• WHAT IS EXPECTED
Looking at the listing below, retype exactly the lines starting at the one containing "First reason is" and ending at the one containing "From the Faculty", both included, and nothing else.

• RECORDS FOR THE EXERCISE
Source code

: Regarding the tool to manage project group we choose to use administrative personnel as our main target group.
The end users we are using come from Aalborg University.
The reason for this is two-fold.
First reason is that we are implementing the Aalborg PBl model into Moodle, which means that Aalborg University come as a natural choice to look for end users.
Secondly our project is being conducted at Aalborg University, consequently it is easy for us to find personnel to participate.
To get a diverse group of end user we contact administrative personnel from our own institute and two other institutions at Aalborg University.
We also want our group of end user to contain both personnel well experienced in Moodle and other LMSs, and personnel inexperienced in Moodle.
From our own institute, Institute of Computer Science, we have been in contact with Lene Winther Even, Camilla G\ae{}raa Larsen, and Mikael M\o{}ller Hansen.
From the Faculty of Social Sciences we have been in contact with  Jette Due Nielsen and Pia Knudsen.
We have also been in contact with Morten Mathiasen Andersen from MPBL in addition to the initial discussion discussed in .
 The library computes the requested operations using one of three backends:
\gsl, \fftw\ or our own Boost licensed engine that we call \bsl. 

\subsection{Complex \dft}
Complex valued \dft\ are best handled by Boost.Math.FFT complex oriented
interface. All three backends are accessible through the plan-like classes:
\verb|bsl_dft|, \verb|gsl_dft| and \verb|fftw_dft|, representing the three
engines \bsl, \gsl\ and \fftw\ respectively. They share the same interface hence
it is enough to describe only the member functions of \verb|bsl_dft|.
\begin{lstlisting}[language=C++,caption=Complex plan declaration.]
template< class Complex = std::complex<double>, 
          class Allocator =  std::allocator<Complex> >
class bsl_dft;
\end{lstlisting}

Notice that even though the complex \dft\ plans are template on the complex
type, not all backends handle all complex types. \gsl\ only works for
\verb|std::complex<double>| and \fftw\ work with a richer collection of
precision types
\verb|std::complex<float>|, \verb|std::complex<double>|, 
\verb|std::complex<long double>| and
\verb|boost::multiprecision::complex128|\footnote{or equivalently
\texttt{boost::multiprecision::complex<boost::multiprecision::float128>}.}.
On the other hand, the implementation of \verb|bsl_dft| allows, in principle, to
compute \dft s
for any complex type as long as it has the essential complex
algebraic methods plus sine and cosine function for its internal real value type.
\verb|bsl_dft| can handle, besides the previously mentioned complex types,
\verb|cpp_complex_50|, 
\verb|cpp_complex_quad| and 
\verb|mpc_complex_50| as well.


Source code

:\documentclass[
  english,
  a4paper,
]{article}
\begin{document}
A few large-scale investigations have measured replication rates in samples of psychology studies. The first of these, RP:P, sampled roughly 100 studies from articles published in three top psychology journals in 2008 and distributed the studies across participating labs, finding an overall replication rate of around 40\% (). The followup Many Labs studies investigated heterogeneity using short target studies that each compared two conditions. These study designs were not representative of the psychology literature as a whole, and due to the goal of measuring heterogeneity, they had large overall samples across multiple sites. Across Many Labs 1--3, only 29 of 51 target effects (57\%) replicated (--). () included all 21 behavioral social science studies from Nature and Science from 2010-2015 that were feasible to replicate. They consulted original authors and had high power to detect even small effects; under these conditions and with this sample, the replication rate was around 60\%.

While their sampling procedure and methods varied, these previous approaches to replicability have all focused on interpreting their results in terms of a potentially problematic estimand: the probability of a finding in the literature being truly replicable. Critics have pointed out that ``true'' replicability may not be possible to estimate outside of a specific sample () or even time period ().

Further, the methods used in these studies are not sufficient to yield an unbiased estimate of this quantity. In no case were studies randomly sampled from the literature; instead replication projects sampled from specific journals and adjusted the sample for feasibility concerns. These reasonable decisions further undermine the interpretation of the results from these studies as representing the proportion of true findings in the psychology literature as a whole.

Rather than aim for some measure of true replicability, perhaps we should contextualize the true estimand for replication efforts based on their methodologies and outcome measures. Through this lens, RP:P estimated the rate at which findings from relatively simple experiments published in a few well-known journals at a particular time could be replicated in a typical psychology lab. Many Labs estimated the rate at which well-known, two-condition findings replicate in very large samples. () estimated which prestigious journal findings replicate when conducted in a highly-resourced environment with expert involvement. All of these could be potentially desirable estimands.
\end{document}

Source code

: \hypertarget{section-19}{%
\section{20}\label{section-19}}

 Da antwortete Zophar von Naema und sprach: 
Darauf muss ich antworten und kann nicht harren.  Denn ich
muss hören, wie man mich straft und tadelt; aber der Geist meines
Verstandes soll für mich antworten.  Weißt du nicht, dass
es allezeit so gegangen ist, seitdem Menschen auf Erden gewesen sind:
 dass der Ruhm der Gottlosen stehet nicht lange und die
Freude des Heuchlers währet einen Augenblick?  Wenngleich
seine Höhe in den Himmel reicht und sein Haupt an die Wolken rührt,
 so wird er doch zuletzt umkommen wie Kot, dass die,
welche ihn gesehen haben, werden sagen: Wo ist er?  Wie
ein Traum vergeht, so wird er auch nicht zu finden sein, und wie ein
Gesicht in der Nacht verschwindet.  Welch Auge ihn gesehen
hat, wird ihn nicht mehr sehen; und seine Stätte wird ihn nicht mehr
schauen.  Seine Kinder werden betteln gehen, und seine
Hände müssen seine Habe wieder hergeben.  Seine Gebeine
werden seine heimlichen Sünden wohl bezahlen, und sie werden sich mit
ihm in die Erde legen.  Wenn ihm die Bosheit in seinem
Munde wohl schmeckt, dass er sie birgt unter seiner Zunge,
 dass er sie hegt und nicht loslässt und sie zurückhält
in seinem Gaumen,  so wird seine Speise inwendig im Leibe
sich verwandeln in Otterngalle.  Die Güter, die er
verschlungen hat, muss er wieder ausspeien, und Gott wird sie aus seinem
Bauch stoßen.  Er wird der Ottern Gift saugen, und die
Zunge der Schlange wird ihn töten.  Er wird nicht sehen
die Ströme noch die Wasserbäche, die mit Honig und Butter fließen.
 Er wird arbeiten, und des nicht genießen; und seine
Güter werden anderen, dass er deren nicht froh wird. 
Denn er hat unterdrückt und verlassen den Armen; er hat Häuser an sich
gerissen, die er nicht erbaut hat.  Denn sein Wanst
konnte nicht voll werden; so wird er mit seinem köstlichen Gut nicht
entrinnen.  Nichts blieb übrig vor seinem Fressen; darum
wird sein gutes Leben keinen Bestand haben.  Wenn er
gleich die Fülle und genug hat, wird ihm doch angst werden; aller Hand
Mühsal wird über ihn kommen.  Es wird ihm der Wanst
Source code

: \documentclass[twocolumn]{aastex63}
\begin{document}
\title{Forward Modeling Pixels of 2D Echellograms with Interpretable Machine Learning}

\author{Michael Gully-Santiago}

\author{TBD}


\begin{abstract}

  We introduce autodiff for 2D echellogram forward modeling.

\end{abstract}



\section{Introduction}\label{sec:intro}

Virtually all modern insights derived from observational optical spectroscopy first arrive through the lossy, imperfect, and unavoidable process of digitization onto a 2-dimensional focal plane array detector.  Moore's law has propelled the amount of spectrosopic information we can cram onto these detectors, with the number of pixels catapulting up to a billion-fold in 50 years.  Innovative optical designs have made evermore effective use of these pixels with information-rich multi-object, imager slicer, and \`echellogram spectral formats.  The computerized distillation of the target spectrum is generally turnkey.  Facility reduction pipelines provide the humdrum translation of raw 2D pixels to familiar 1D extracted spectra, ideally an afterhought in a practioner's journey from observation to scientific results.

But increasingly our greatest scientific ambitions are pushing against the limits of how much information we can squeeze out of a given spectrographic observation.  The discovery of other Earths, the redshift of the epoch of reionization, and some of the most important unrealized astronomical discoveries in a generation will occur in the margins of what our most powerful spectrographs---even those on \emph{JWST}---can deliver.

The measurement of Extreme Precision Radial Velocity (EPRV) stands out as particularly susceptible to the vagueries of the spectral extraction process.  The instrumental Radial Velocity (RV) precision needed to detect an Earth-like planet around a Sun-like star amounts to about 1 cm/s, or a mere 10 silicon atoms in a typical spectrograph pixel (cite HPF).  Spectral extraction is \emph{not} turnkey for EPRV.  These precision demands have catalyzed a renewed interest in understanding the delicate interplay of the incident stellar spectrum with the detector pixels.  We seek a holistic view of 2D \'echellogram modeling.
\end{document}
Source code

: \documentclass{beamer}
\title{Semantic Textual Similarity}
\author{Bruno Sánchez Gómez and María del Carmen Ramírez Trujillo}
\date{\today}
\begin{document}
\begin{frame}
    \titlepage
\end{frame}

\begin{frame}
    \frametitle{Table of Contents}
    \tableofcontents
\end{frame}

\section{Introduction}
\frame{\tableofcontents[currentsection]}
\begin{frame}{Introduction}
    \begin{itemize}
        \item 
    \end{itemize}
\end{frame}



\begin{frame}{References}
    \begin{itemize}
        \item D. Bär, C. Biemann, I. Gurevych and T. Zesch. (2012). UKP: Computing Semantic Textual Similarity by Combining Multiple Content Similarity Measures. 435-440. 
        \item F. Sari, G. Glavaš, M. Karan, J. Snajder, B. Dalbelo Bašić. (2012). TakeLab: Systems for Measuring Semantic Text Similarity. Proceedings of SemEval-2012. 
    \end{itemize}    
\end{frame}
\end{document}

• YOUR RESPONSE
First reason is that we are implementing the Aalborg PBl model into Moodle, which means that Aalborg University come as a natural choice to look for end users.
Secondly our project is being conducted at Aalborg University, consequently it is easy for us to find personnel to participate.
To get a diverse group of end user we contact administrative personnel from our own institute and two other institutions at Aalborg University.
We also want our group of end user to contain both personnel well experienced in Moodle and other LMSs, and personnel inexperienced in Moodle.
From our own institute, Institute of Computer Science, we have been in contact with Lene Winther Even, Camilla G\ae{}raa Larsen, and Mikael M\o{}ller Hansen.
From the Faculty of Social Sciences we have been in contact with  Jette Due Nielsen and Pia Knudsen.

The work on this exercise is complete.